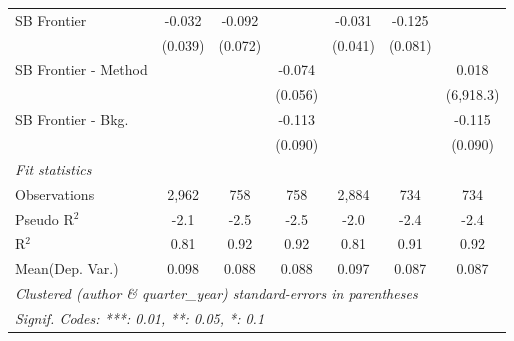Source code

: \begin{tabular}{lcccccc}
   SB Frontier          & -0.032  & -0.092  &              & -0.031       & -0.125  &   \\   
                        & (0.039) & (0.072) &              & (0.041)      & (0.081) &   \\   
   SB Frontier - Method &         &         & -0.074       &              &         & 0.018\\   
                        &         &         & (0.056)      &              &         & (6,918.3)\\   
   SB Frontier - Bkg.   &         &         & -0.113       &              &         & -0.115\\   
                        &         &         & (0.090)      &              &         & (0.090)\\   
   \midrule
   \emph{Fit statistics}\\
   Observations         & 2,962   & 758     & 758          & 2,884        & 734     & 734\\  
   Pseudo R$^2$         & -2.1    & -2.5    & -2.5         & -2.0         & -2.4    & -2.4\\  
   R$^2$                & 0.81    & 0.92    & 0.92         & 0.81         & 0.91    & 0.92\\  
Mean(Dep. Var.) & 0.098 & 0.088 & 0.088 & 0.097 & 0.087 & 0.087 \\
   \midrule \midrule
   \multicolumn{7}{l}{\emph{Clustered (author \& quarter\_year) standard-errors in parentheses}}\\
   \multicolumn{7}{l}{\emph{Signif. Codes: ***: 0.01, **: 0.05, *: 0.1}}\\
\end{tabular}
\par\endgroup
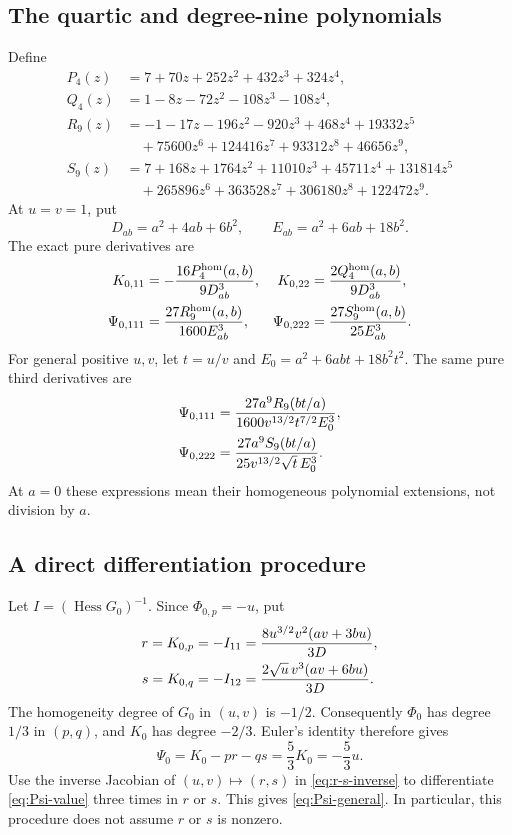 \documentclass[11pt,a4paper]{article}
\numberwithin{equation}{section}
\theoremstyle{remark}
\DeclareMathOperator{\Hess}{Hess}
\begin{document}
\subsection{The quartic and degree-nine polynomials}
Define
\begin{align*}
 P_4(z)&=7+70z+252z^2+432z^3+324z^4,\\
 Q_4(z)&=1-8z-72z^2-108z^3-108z^4,\\
 R_9(z)&=-1-17z-196z^2-920z^3+468z^4+19332z^5\\
       &\quad+75600z^6+124416z^7+93312z^8+46656z^9,\\
 S_9(z)&=7+168z+1764z^2+11010z^3+45711z^4+131814z^5\\
       &\quad+265896z^6+363528z^7+306180z^8+122472z^9.
\end{align*}
At $u=v=1$, put
\[
 D_{ab}=a^2+4ab+6b^2,\qquad E_{ab}=a^2+6ab+18b^2.
\]
The exact pure derivatives are
\begin{align}
 K_{0,11}&=-\frac{16P_4^{\rm hom}(a,b)}{9D_{ab}^3},
 &K_{0,22}&=\frac{2Q_4^{\rm hom}(a,b)}{9D_{ab}^3},
                    \label{eq:Kquartics}\\
 \Psi_{0,111}&=\frac{27R_9^{\rm hom}(a,b)}{1600E_{ab}^3},
 &\Psi_{0,222}&=\frac{27S_9^{\rm hom}(a,b)}{25E_{ab}^3}.
                    \label{eq:Psi-at-one}
\end{align}
For general positive $u,v$, let $t=u/v$ and
$E_0=a^2+6abt+18b^2t^2$. The same pure third derivatives are
\begin{align}
 \Psi_{0,111}
   &=\frac{27a^9 R_9(bt/a)}{1600v^{13/2}t^{7/2}E_0^3},\notag\\
 \Psi_{0,222}
   &=\frac{27a^9 S_9(bt/a)}{25v^{13/2}\sqrt t\,E_0^3}.
                  \label{eq:Psi-general}
\end{align}
At $a=0$ these expressions mean their homogeneous polynomial extensions,
not division by $a$.

\subsection{A direct differentiation procedure}
Let $I=(\Hess G_0)^{-1}$. Since $\Phi_{0,p}=-u$, put
\begin{align}
 r=K_{0,p}=-I_{11}
   &=\frac{8u^{3/2}v^2(av+3bu)}{3D},\notag\\
 s=K_{0,q}=-I_{12}
   &=\frac{2\sqrt u\,v^3(av+6bu)}{3D}.
                  \label{eq:r-s-inverse}
\end{align}
The homogeneity degree of $G_0$ in $(u,v)$ is $-1/2$. Consequently
$\Phi_0$ has degree $1/3$ in $(p,q)$, and $K_0$ has degree $-2/3$.
Euler's identity therefore gives
\begin{equation}\label{eq:Psi-value}
 \Psi_0=K_0-pr-qs=\frac53 K_0=-\frac53u.
\end{equation}
Use the inverse Jacobian of $(u,v)\mapsto(r,s)$ in
\eqref{eq:r-s-inverse} to differentiate \eqref{eq:Psi-value} three times
in $r$ or $s$. This gives \eqref{eq:Psi-general}. In particular, this
procedure does not assume $r$ or $s$ is nonzero.
\end{document}
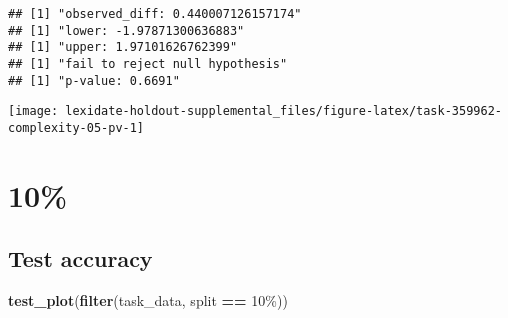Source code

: \documentclass[
]{book}
\newenvironment{Shaded}{\begin{snugshade}}{\end{snugshade}}
\newcommand{\AttributeTok}[1]{\textcolor[rgb]{0.13,0.29,0.53}{#1}}
\newcommand{\DecValTok}[1]{\textcolor[rgb]{0.00,0.00,0.81}{#1}}
\newcommand{\FunctionTok}[1]{\textcolor[rgb]{0.13,0.29,0.53}{\textbf{#1}}}
\newcommand{\NormalTok}[1]{#1}
\newcommand{\OtherTok}[1]{\textcolor[rgb]{0.56,0.35,0.01}{#1}}
\newcommand{\SpecialCharTok}[1]{\textcolor[rgb]{0.81,0.36,0.00}{\textbf{#1}}}
\newcommand{\StringTok}[1]{\textcolor[rgb]{0.31,0.60,0.02}{#1}}
\begin{document}
\begin{Shaded}
\end{Shaded}

\begin{verbatim}
## [1] "observed_diff: 0.440007126157174"
## [1] "lower: -1.97871300636883"
## [1] "upper: 1.97101626762399"
## [1] "fail to reject null hypothesis"
## [1] "p-value: 0.6691"
\end{verbatim}

\texttt{[image: lexidate-holdout-supplemental\_files/figure-latex/task-359962-complexity-05-pv-1]}

\hypertarget{section-56}{%
\section{10\%}\label{section-56}}

\hypertarget{test-accuracy-56}{%
\subsection{Test accuracy}\label{test-accuracy-56}}

\begin{Shaded}
\begin{Highlighting}[]
\FunctionTok{test\_plot}\NormalTok{(}\FunctionTok{filter}\NormalTok{(task\_data, split }\SpecialCharTok{==} \StringTok{\textquotesingle{}10\%\textquotesingle{}}\NormalTok{))}
\end{Highlighting}
\end{Shaded}
\end{document}
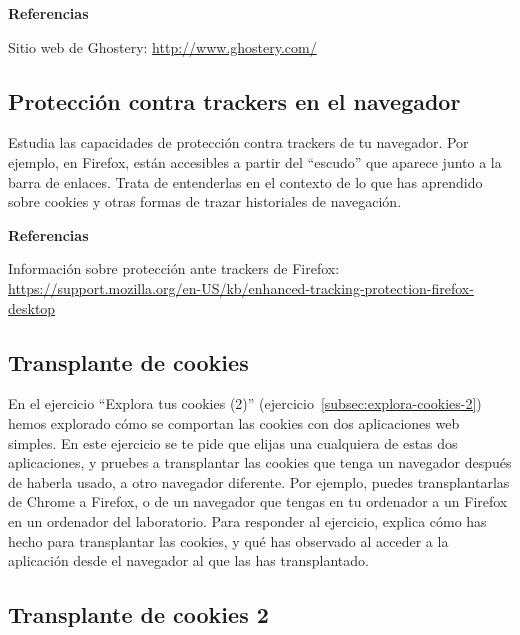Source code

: \textbf{Referencias}

Sitio web de Ghostery: \url{http://www.ghostery.com/}

\subsection{Protección contra trackers en el navegador}
\label{subsec:trackers-navegador}

Estudia las capacidades de protección contra trackers de tu navegador. Por ejemplo, en Firefox, están accesibles a partir del ``escudo'' que aparece junto a la barra de enlaces. Trata de entenderlas en el contexto de lo que has aprendido sobre cookies y otras formas de trazar historiales de navegación.

\textbf{Referencias}

Información sobre protección ante trackers de Firefox: \\
\url{https://support.mozilla.org/en-US/kb/enhanced-tracking-protection-firefox-desktop}

\subsection{Transplante de cookies}
\label{subsec:transplante-cookies}

En el ejercicio ``Explora tus cookies (2)'' (ejercicio~\ref{subsec:explora-cookies-2}) hemos explorado cómo se comportan las cookies con dos aplicaciones web simples. En este ejercicio se te pide que elijas una cualquiera de estas dos aplicaciones, y pruebes a transplantar las cookies que tenga un navegador después de haberla usado, a otro navegador diferente. Por ejemplo, puedes transplantarlas de Chrome a Firefox, o de un navegador que tengas en tu ordenador a un Firefox en un ordenador del laboratorio. Para responder al ejercicio, explica cómo has hecho para transplantar las cookies, y qué has observado al acceder a la aplicación desde el navegador al que las has transplantado.

\subsection{Transplante de cookies 2}
\label{subsec:transplante-cookies2}

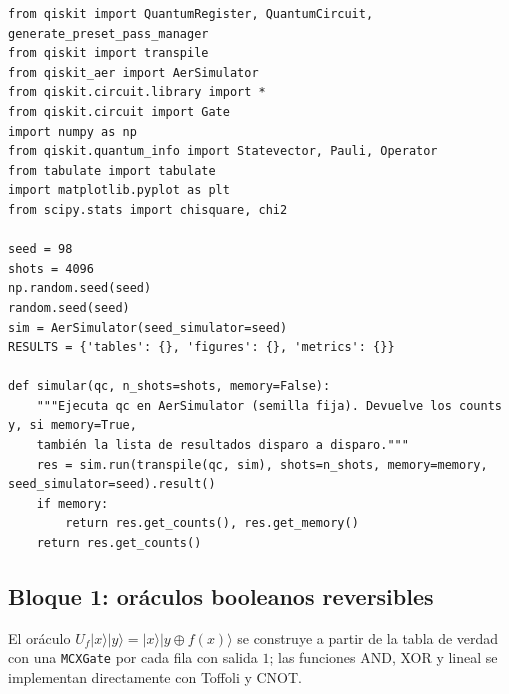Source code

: \begin{lstlisting}[caption={Importaciones principales, semilla, número de disparos, simulador y función de simulación (todos los bloques).},label={lst:config}]
from qiskit import QuantumRegister, QuantumCircuit, generate_preset_pass_manager
from qiskit import transpile
from qiskit_aer import AerSimulator
from qiskit.circuit.library import *
from qiskit.circuit import Gate
import numpy as np
from qiskit.quantum_info import Statevector, Pauli, Operator
from tabulate import tabulate
import matplotlib.pyplot as plt
from scipy.stats import chisquare, chi2

seed = 98
shots = 4096
np.random.seed(seed)
random.seed(seed)
sim = AerSimulator(seed_simulator=seed)  
RESULTS = {'tables': {}, 'figures': {}, 'metrics': {}}

def simular(qc, n_shots=shots, memory=False):
    """Ejecuta qc en AerSimulator (semilla fija). Devuelve los counts y, si memory=True,
    también la lista de resultados disparo a disparo."""
    res = sim.run(transpile(qc, sim), shots=n_shots, memory=memory, seed_simulator=seed).result()
    if memory:
        return res.get_counts(), res.get_memory()
    return res.get_counts()
\end{lstlisting}

\subsection{Bloque 1: oráculos booleanos reversibles}

El oráculo $U_f|x\rangle|y\rangle=|x\rangle|y\oplus f(x)\rangle$ se construye a partir de la tabla de verdad con una \texttt{MCXGate} por cada fila con salida $1$; las funciones AND, XOR y lineal se implementan directamente con Toffoli y CNOT.

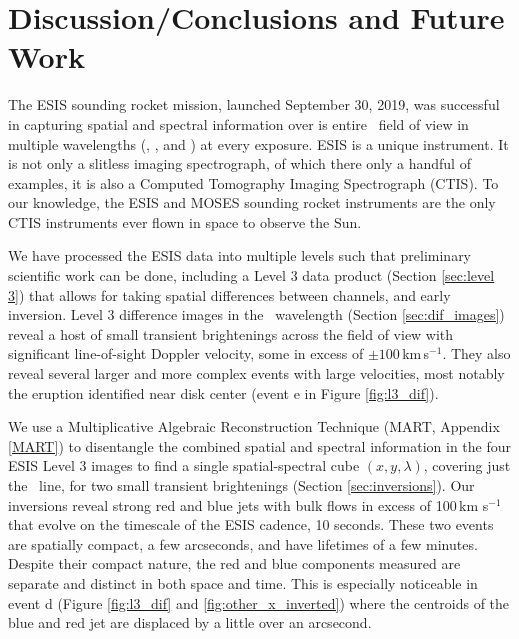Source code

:     	
\section{Discussion/Conclusions and Future Work}
	The ESIS sounding rocket mission, launched September 30, 2019, was successful in capturing spatial and spectral information over is entire \esisfov \ field of view in multiple wavelengths (\hei, \mgxbright, and \ov) at every exposure.
	ESIS is a unique instrument.  
	It is not only a slitless imaging spectrograph, of which there only a handful of examples, it is also a Computed Tomography Imaging Spectrograph (CTIS).  
	To our knowledge, the ESIS and MOSES sounding rocket instruments are the only CTIS instruments ever flown in space to observe the Sun. 
	
	We have processed the  ESIS data into multiple levels such that preliminary scientific work can be done, including a Level 3 data product (Section \ref{sec:level 3}) that allows for taking spatial differences between channels, and early inversion.
	Level 3 difference images in the \ov \ wavelength (Section \ref{sec:dif_images}) reveal a host of small transient brightenings across the field of view with significant line-of-sight Doppler velocity, some in excess of $\pm 100\,$km\,s$^{-1}$.
	They also reveal several larger and more complex events with large velocities, most notably the eruption identified near disk center (event e in Figure \ref{fig:l3_dif}).
	
	We use a Multiplicative Algebraic Reconstruction Technique (MART, Appendix \ref{MART}) to disentangle the combined spatial and spectral information in the four ESIS Level 3 images to find a single spatial-spectral cube $(x,y,\lambda)$, covering just the \ov\ line, for two small transient brightenings (Section \ref{sec:inversions}).
	Our inversions reveal strong red and blue jets with bulk flows in excess of 100\,km s$^{-1}$ that evolve on the timescale of the ESIS cadence, 10 seconds.
	These two events are spatially compact, a few arcseconds, and have lifetimes of a few minutes.
	Despite their compact nature, the red and blue components measured are separate and distinct in both space and time. 
	This is especially noticeable in event d (Figure \ref{fig:l3_dif} and \ref{fig:other_x_inverted}) where the centroids of the blue and red jet are displaced by a little over an arcsecond. 
	
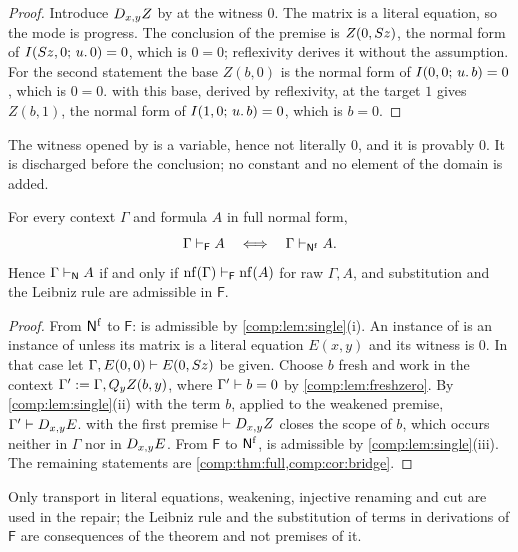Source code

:\begin{proof}
Introduce $\D{x}{y}Z$ by  at the witness $0$. The matrix is a
literal equation, so the mode is progress. The conclusion of the premise is
$Z(0,\Suc z)$, the normal form of $\It{\Suc z}{0}{u}{0}=0$, which is $0=0$;
reflexivity derives it without the assumption. For the second statement the
base $Z(b,0)$ is the normal form of $\It{0}{0}{u}{b}=0$, which is $0=0$.
 with this base, derived by reflexivity, at the target $1$
gives $Z(b,1)$, the normal form of $\It{1}{0}{u}{b}=0$, which is $b=0$.
\end{proof}

The witness opened by  is a variable, hence not literally $0$,
and it is provably $0$. It is discharged before the conclusion; no constant
and no element of the domain is added.

\begin{theorem}
\label{comp:thm:fsix}
For every context $\Gamma$ and formula $A$ in full normal form,
\[
 \Gamma\proves_{\mathsf F}A
 \quad\Longleftrightarrow\quad
 \Gamma\proves_{\Nat^{\mathrm f}}A .
\]
Hence $\Gamma\proves_{\Nat}A$ if and only if
$\nf(\Gamma)\proves_{\mathsf F}\nf(A)$ for raw $\Gamma,A$, and substitution
and the Leibniz rule are admissible in $\mathsf{F}$.
\end{theorem}

\begin{proof}
From $\Nat^{\mathrm f}$ to $\mathsf{F}$:  is admissible by
\cref{comp:lem:single}(i). An instance of  is an instance of
 unless its matrix is a literal equation $E(x,y)$ and its
witness is $0$. In that case let $\Gamma,E(0,0)\proves E(0,\Suc z)$ be
given. Choose $b$ fresh and work in the context
$\Gamma'\defeq\Gamma,\Q{y}Z(b,y)$, where $\Gamma'\proves b=0$ by
\cref{comp:lem:freshzero}. By \cref{comp:lem:single}(ii) with the term $b$,
applied to the weakened premise, $\Gamma'\proves\D{x}{y}E$. 
with the first premise $\proves\D{x}{y}Z$ closes the scope of $b$, which
occurs neither in $\Gamma$ nor in $\D{x}{y}E$. From $\mathsf{F}$ to
$\Nat^{\mathrm f}$,  is admissible by
\cref{comp:lem:single}(iii). The remaining statements are
\cref{comp:thm:full,comp:cor:bridge}.
\end{proof}

Only transport in literal equations, weakening, injective renaming and cut
are used in the repair; the Leibniz rule and the substitution of terms in
derivations of $\mathsf{F}$ are consequences of the theorem and not
premises of it.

───

* _WHAT THIS TASK INVOLVES_
Taking the records above as input, show every line in which the word "hypertarget" is present.

* _TASK ANSWER_
\hypertarget{section-56}{%
\hypertarget{test-accuracy-56}{%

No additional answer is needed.